常嬷嬷:“东家只有这么一个女儿,怎舍得叫她嫁过去做妾。本以为此事就这样过去了。谁知半年后,老侯爷和侯夫人竟亲自登门,说是侯府嫡长子发妻病逝,侯府愿意续弦。”
常嬷嬷:“愿意娶大姑娘。”
顾廷烨皱起眉道:“怎么会这么巧?”
常嬷嬷:“是啊,怎么会这么巧啊”
常嬷嬷接着说道:“因着侯府长子发妻刚刚过身,又愿意三书六礼的迎娶大姑娘做正室,这可真是再好不过的姻缘了。”
常嬷嬷:“一年丧期满了,侯府就来下聘。姑娘就带着三五船的嫁妆远嫁东京侯府。”
常嬷嬷:“可谁知进了门拜了堂。
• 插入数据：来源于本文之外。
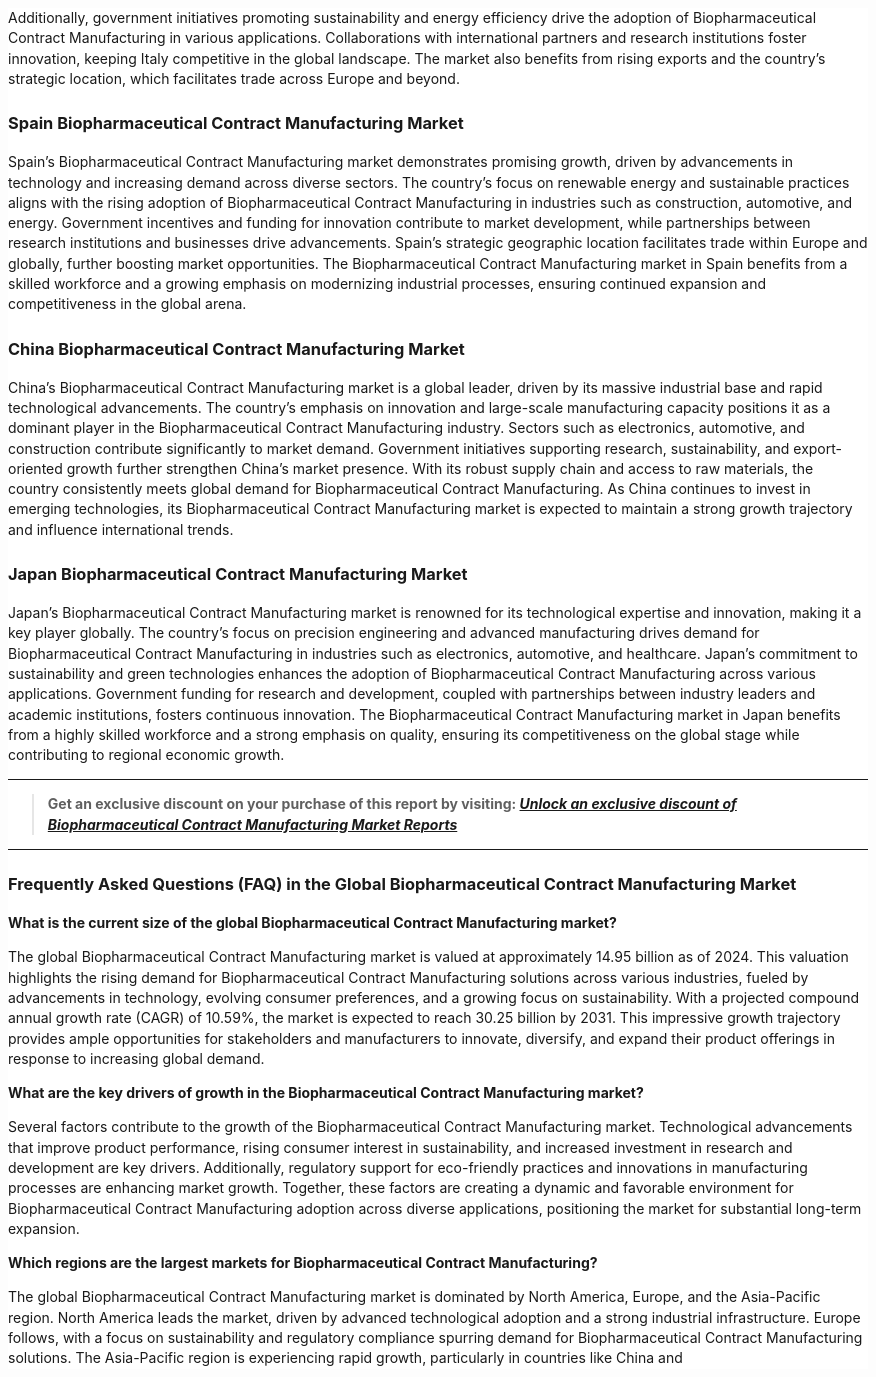 Additionally, government initiatives promoting sustainability and energy efficiency drive the adoption of Biopharmaceutical Contract Manufacturing in various applications. Collaborations with international partners and research institutions foster innovation, keeping Italy competitive in the global landscape. The market also benefits from rising exports and the country&rsquo;s strategic location, which facilitates trade across Europe and beyond.</p><h3>Spain Biopharmaceutical Contract Manufacturing Market</h3><p>Spain&rsquo;s Biopharmaceutical Contract Manufacturing market demonstrates promising growth, driven by advancements in technology and increasing demand across diverse sectors. The country&rsquo;s focus on renewable energy and sustainable practices aligns with the rising adoption of Biopharmaceutical Contract Manufacturing in industries such as construction, automotive, and energy. Government incentives and funding for innovation contribute to market development, while partnerships between research institutions and businesses drive advancements. Spain&rsquo;s strategic geographic location facilitates trade within Europe and globally, further boosting market opportunities. The Biopharmaceutical Contract Manufacturing market in Spain benefits from a skilled workforce and a growing emphasis on modernizing industrial processes, ensuring continued expansion and competitiveness in the global arena.</p><h3>China Biopharmaceutical Contract Manufacturing Market</h3><p>China&rsquo;s Biopharmaceutical Contract Manufacturing market is a global leader, driven by its massive industrial base and rapid technological advancements. The country&rsquo;s emphasis on innovation and large-scale manufacturing capacity positions it as a dominant player in the Biopharmaceutical Contract Manufacturing industry. Sectors such as electronics, automotive, and construction contribute significantly to market demand. Government initiatives supporting research, sustainability, and export-oriented growth further strengthen China&rsquo;s market presence. With its robust supply chain and access to raw materials, the country consistently meets global demand for Biopharmaceutical Contract Manufacturing. As China continues to invest in emerging technologies, its Biopharmaceutical Contract Manufacturing market is expected to maintain a strong growth trajectory and influence international trends.</p><h3>Japan Biopharmaceutical Contract Manufacturing Market</h3><p>Japan&rsquo;s Biopharmaceutical Contract Manufacturing market is renowned for its technological expertise and innovation, making it a key player globally. The country&rsquo;s focus on precision engineering and advanced manufacturing drives demand for Biopharmaceutical Contract Manufacturing in industries such as electronics, automotive, and healthcare. Japan&rsquo;s commitment to sustainability and green technologies enhances the adoption of Biopharmaceutical Contract Manufacturing across various applications. Government funding for research and development, coupled with partnerships between industry leaders and academic institutions, fosters continuous innovation. The Biopharmaceutical Contract Manufacturing market in Japan benefits from a highly skilled workforce and a strong emphasis on quality, ensuring its competitiveness on the global stage while contributing to regional economic growth.</p><hr /><blockquote><p><strong>Get an exclusive discount on your purchase of this report by visiting: <em><a href="://marketresearchpulse.com/ask-for-discount/71597?utm_source=Github&amp;utm_medium=028">Unlock an exclusive discount of Biopharmaceutical Contract Manufacturing Market Reports</a></em>&nbsp;</strong></p></blockquote><hr /><h3>Frequently Asked Questions (FAQ) in the Global Biopharmaceutical Contract Manufacturing Market</h3><p><strong>What is the current size of the global Biopharmaceutical Contract Manufacturing market?</strong></p><p>The global Biopharmaceutical Contract Manufacturing market is valued at approximately 14.95 billion as of 2024. This valuation highlights the rising demand for Biopharmaceutical Contract Manufacturing solutions across various industries, fueled by advancements in technology, evolving consumer preferences, and a growing focus on sustainability. With a projected compound annual growth rate (CAGR) of 10.59%, the market is expected to reach 30.25 billion by 2031. This impressive growth trajectory provides ample opportunities for stakeholders and manufacturers to innovate, diversify, and expand their product offerings in response to increasing global demand.</p><p><strong>What are the key drivers of growth in the Biopharmaceutical Contract Manufacturing market?</strong></p><p>Several factors contribute to the growth of the Biopharmaceutical Contract Manufacturing market. Technological advancements that improve product performance, rising consumer interest in sustainability, and increased investment in research and development are key drivers. Additionally, regulatory support for eco-friendly practices and innovations in manufacturing processes are enhancing market growth. Together, these factors are creating a dynamic and favorable environment for Biopharmaceutical Contract Manufacturing adoption across diverse applications, positioning the market for substantial long-term expansion.</p><p><strong>Which regions are the largest markets for Biopharmaceutical Contract Manufacturing?</strong></p><p>The global Biopharmaceutical Contract Manufacturing market is dominated by North America, Europe, and the Asia-Pacific region. North America leads the market, driven by advanced technological adoption and a strong industrial infrastructure. Europe follows, with a focus on sustainability and regulatory compliance spurring demand for Biopharmaceutical Contract Manufacturing solutions. The Asia-Pacific region is experiencing rapid growth, particularly in countries like China and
才发现事情不妙,顾堰开这个泼才,以为他生在侯府是个端庄良人,可这个泼才,竟拖了三个月才同我们姑娘圆房,害的我们姑娘成了全府邸的笑柄。”
常嬷嬷:“自从有了哥儿,姑娘的日子才有了寄托。也是因为有了哥儿,姑娘跟他的情分就更差了。”
常嬷嬷:“我本想啊,这日子就这么过下去,谁的日子不是这么过的?谁知,那天就那么巧,听见家里的女使在背后唆败我家姑娘,是逼死秦大娘子的凶手。”
常嬷嬷:“那女使说都是因为填补侯府借官家的钱,才娶得我家姑娘。为了这笔钱,逼着你父亲休了秦大娘子,你父亲不肯,最后逼死了秦大娘子。”
常嬷嬷:“那时姑娘还怀着八个月的身孕,却跟着侯爷质问,侯爷却避重就轻,含糊其辞。姑娘知道真相悲愤不已,说要带着哥儿回扬州,清清白白的走,可就动了胎气,一尸两命。”
顾廷烨迟疑道:“会不会是记错了?”
常嬷嬷肯定道:“这些年,这些事儿,在我脑子滚了一遍又一遍,我都记得牢牢的。”
顾廷烨得了这个答案,情绪忽然低落起来,只说道:“嬷嬷早点休息。”
顾廷烨知晓嬷嬷定不会骗他,可他就是不愿意相信。任谁都无法接受自已的父亲娶母亲只是一场骗局,目的只是为了母亲的嫁妆。况且,这其间还隔着人命,这对顾廷烨来说太过残酷。